§ Description of the task:
Leaving every image behind, reproduce the records word for word.

(Collected data)

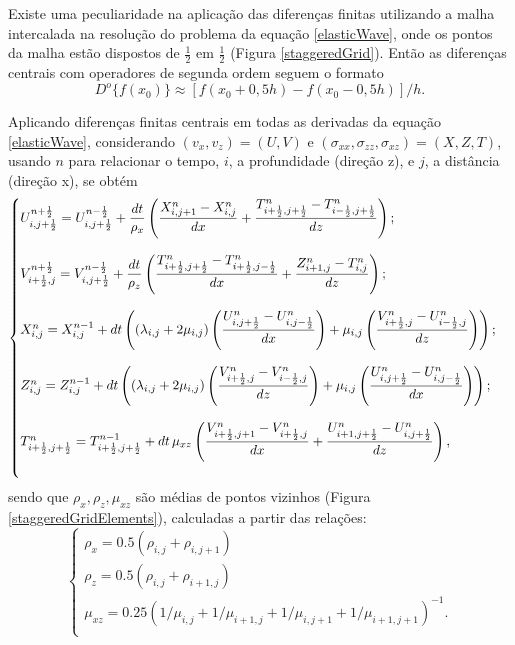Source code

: \documentclass[
	12pt,				%
	openright,			%
	oneside,			%
	a4paper,			%
	english,			%
	brazil				%
	]{abntex2}
\begin{document}
	Existe uma peculiaridade na aplicação das diferenças finitas utilizando a malha intercalada na resolução do problema da equação \ref{elasticWave}, onde os pontos da malha estão dispostos de $\frac{1}{2}$ em $\frac{1}{2}$ (Figura \ref{staggeredGrid}). Então as diferenças centrais com operadores de segunda ordem seguem o formato
%
	\begin{equation}
		D^o\{f(x_0)\} \approx \left[f(x_0 + 0,5h) - f(x_0 - 0,5h)\right] / h. 
	\end{equation}
%

	\newpage
	Aplicando diferenças finitas centrais em todas as derivadas da equação \ref{elasticWave}, considerando $(v_x, v_z) = (U,V)$ e $(\sigma_{xx},\sigma_{zz},\sigma_{xz}) = (X,Z,T)$, usando $n$ para relacionar o tempo, $i$, a profundidade (direção z), e $j$, a distância (direção x), se obtém
%
	\begin{equation}
		\begin{cases}
			\bigskip	
			U^{n+\frac{1}{2}}_{i,j+\frac{1}{2}} = U^{n-\frac{1}{2}}_{i,j+\frac{1}{2}} + \dfrac{dt}{\rho_x}\left(\dfrac{X^n_{i,j+1} - X^n_{i,j}}{dx} + \dfrac{T^n_{i+\frac{1}{2},j+\frac{1}{2}} - T^n_{i-\frac{1}{2},j+\frac{1}{2}}}{dz}\right);\\	
			\bigskip
			V^{n+\frac{1}{2}}_{i+\frac{1}{2},j} = V^{n-\frac{1}{2}}_{i,j+\frac{1}{2}} + \dfrac{dt}{\rho_z}\left(\dfrac{T^n_{i+\frac{1}{2},j+\frac{1}{2}} - T^n_{i+\frac{1}{2},j-\frac{1}{2}}}{dx} + \dfrac{Z^n_{i+1,j} - T^n_{i,j}}{dz}\right);	\\
			\bigskip
			X^{n}_{i,j} = X^{n-1}_{i,j} + dt\left((\lambda_{i,j} + 2\mu_{i,j})\left( \dfrac{U^n_{i,j+\frac{1}{2}} - U^n_{i,j-\frac{1}{2}}}{dx}\right) + \mu_{i,j}\left(\dfrac{V^n_{i+\frac{1}{2},j} - U^n_{i-\frac{1}{2},j}}{dz}\right)\right);\\		
			\bigskip
			Z^{n}_{i,j} = Z^{n-1}_{i,j} + dt\left((\lambda_{i,j} + 2\mu_{i,j})\left( \dfrac{V^n_{i+\frac{1}{2},j} - V^n_{i-\frac{1}{2},j}}{dz}\right) + \mu_{i,j}\left(\dfrac{U^n_{i,j+\frac{1}{2}} - U^n_{i,j-\frac{1}{2}}}{dx}\right)\right);	\\	
			\bigskip			
			T^{n}_{i+\frac{1}{2},j+\frac{1}{2}} = T^{n-1}_{i+\frac{1}{2},j+\frac{1}{2}} + dt\,\mu_{xz}\left(\dfrac{V^n_{i+\frac{1}{2},j+1} - V^n_{i+\frac{1}{2},j}}{dx} +  \dfrac{U^n_{i+1,j+\frac{1}{2}} - U^n_{i,j+\frac{1}{2}}}{dz}\right),		\\
		\end{cases}
	\end{equation} 
%
	\noindent sendo que $\rho_x, \rho_z, \mu_{xz}$ são médias de pontos vizinhos (Figura \ref{staggeredGridElements}), calculadas a partir das relações:
%
	\begin{equation}
		\begin{cases}
			\rho_x = 0.5(\rho_{i,j} + \rho_{i,j+1}) \\
			\rho_z = 0.5(\rho_{i,j} + \rho_{i+1,j}) \\	
			\mu_{xz} = 0.25(1/\mu_{i,j} + 1/\mu_{i+1,j} + 1/\mu_{i,j+1} + 1/\mu_{i+1,j+1})^{-1}. \\		
		\end{cases}
	\end{equation}
\end{document}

§ Completed exercise:
Source code

: \documentclass[
	12pt,				%
	openright,			%
	oneside,			%
	a4paper,			%
	english,			%
	brazil				%
	]{abntex2}
\begin{document}
	Existe uma peculiaridade na aplicação das diferenças finitas utilizando a malha intercalada na resolução do problema da equação \ref{elasticWave}, onde os pontos da malha estão dispostos de $\frac{1}{2}$ em $\frac{1}{2}$ (Figura \ref{staggeredGrid}). Então as diferenças centrais com operadores de segunda ordem seguem o formato
%
	\begin{equation}
		D^o\{f(x_0)\} \approx \left[f(x_0 + 0,5h) - f(x_0 - 0,5h)\right] / h. 
	\end{equation}
%

	\newpage
	Aplicando diferenças finitas centrais em todas as derivadas da equação \ref{elasticWave}, considerando $(v_x, v_z) = (U,V)$ e $(\sigma_{xx},\sigma_{zz},\sigma_{xz}) = (X,Z,T)$, usando $n$ para relacionar o tempo, $i$, a profundidade (direção z), e $j$, a distância (direção x), se obtém
%
	\begin{equation}
		\begin{cases}
			\bigskip	
			U^{n+\frac{1}{2}}_{i,j+\frac{1}{2}} = U^{n-\frac{1}{2}}_{i,j+\frac{1}{2}} + \dfrac{dt}{\rho_x}\left(\dfrac{X^n_{i,j+1} - X^n_{i,j}}{dx} + \dfrac{T^n_{i+\frac{1}{2},j+\frac{1}{2}} - T^n_{i-\frac{1}{2},j+\frac{1}{2}}}{dz}\right);\\	
			\bigskip
			V^{n+\frac{1}{2}}_{i+\frac{1}{2},j} = V^{n-\frac{1}{2}}_{i,j+\frac{1}{2}} + \dfrac{dt}{\rho_z}\left(\dfrac{T^n_{i+\frac{1}{2},j+\frac{1}{2}} - T^n_{i+\frac{1}{2},j-\frac{1}{2}}}{dx} + \dfrac{Z^n_{i+1,j} - T^n_{i,j}}{dz}\right);	\\
			\bigskip
			X^{n}_{i,j} = X^{n-1}_{i,j} + dt\left((\lambda_{i,j} + 2\mu_{i,j})\left( \dfrac{U^n_{i,j+\frac{1}{2}} - U^n_{i,j-\frac{1}{2}}}{dx}\right) + \mu_{i,j}\left(\dfrac{V^n_{i+\frac{1}{2},j} - U^n_{i-\frac{1}{2},j}}{dz}\right)\right);\\		
			\bigskip
			Z^{n}_{i,j} = Z^{n-1}_{i,j} + dt\left((\lambda_{i,j} + 2\mu_{i,j})\left( \dfrac{V^n_{i+\frac{1}{2},j} - V^n_{i-\frac{1}{2},j}}{dz}\right) + \mu_{i,j}\left(\dfrac{U^n_{i,j+\frac{1}{2}} - U^n_{i,j-\frac{1}{2}}}{dx}\right)\right);	\\	
			\bigskip			
			T^{n}_{i+\frac{1}{2},j+\frac{1}{2}} = T^{n-1}_{i+\frac{1}{2},j+\frac{1}{2}} + dt\,\mu_{xz}\left(\dfrac{V^n_{i+\frac{1}{2},j+1} - V^n_{i+\frac{1}{2},j}}{dx} +  \dfrac{U^n_{i+1,j+\frac{1}{2}} - U^n_{i,j+\frac{1}{2}}}{dz}\right),		\\
		\end{cases}
	\end{equation} 
%
	\noindent sendo que $\rho_x, \rho_z, \mu_{xz}$ são médias de pontos vizinhos (Figura \ref{staggeredGridElements}), calculadas a partir das relações:
%
	\begin{equation}
		\begin{cases}
			\rho_x = 0.5(\rho_{i,j} + \rho_{i,j+1}) \\
			\rho_z = 0.5(\rho_{i,j} + \rho_{i+1,j}) \\	
			\mu_{xz} = 0.25(1/\mu_{i,j} + 1/\mu_{i+1,j} + 1/\mu_{i,j+1} + 1/\mu_{i+1,j+1})^{-1}. \\		
		\end{cases}
	\end{equation}
\end{document}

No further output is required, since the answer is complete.